そうで無ければ君はサキュラに選ばれる事は無かった!』
「………」
私は言いあぐねてしまっているとやがてガニメルさんが私を抱きしめにきた。
ハンサムな人に抱きしめられて私は身動き出来なくなってしまう。
『大丈夫だ、君は私でもある…君に力を引き出してあげよう…このままじっとしていて…』
我に返った私が振りほどこうとするとガニメルさんはこう言いだしてきて私は固まったようにじっとして動けなかった。
男の人にこう抱きしめられるのは初めてで(トラテツならともかく話す事自体も出来ない)ましてや相手はテレビでしかお目にかかれないようなハンサムな人だ。
でも私だけがこんな思いしていいのかなとも思う。
あっち側でサキュラやトラテツ、そしてアンドレさんが戦っていると言うのに…。
その時私の肌の感触が無くなる。
なんとガニメルの姿はそこになく、代わりにガニメルさんの脳に語りかけてくるような声が聞こえてきた。

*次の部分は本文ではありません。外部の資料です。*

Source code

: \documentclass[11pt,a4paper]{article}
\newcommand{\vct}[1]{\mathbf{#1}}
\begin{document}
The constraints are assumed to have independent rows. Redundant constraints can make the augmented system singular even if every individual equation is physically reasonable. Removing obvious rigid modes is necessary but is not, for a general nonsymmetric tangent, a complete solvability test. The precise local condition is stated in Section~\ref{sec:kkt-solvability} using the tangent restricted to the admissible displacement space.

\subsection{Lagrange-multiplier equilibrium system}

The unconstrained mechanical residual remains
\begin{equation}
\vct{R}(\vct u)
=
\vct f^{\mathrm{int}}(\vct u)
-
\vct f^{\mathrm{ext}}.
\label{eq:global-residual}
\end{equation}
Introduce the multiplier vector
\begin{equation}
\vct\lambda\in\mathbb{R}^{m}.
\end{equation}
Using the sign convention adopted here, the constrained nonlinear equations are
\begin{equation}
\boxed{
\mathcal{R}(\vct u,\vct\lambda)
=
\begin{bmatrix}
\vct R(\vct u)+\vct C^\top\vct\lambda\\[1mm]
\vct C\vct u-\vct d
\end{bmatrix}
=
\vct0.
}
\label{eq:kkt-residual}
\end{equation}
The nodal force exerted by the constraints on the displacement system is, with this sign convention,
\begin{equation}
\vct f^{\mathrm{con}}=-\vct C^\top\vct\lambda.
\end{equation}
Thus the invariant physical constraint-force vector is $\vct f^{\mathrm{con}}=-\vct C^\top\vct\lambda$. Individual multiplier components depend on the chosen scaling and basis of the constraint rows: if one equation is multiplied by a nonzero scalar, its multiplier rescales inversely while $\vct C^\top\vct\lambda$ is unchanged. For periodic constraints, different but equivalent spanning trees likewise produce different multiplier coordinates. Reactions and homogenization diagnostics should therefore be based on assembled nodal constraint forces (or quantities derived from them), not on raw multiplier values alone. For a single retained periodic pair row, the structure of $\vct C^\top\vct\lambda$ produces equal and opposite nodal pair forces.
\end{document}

『まだ完全には引き出せていないがクトゥルフブレイクリーの力を君に与えた、だが君自身の命の保証は出来ない、それでも助けに行くのか?』
私の中の答えは決まっていた。
「はい!仲間ですから!」
きっと蓮香ちゃんだってそうするはず!仲間の身の危機があるとして、行くなと言うルールに従うよりはルールを破ってでも仲間を助けに行く!
だって気の弱った真澄さんを助ける程の正義感の持ち主だもん!
蓮香ちゃんの勇気とガニメルさんのスキルを身に纏った私は急いでサキュラ達の元へと走って行った。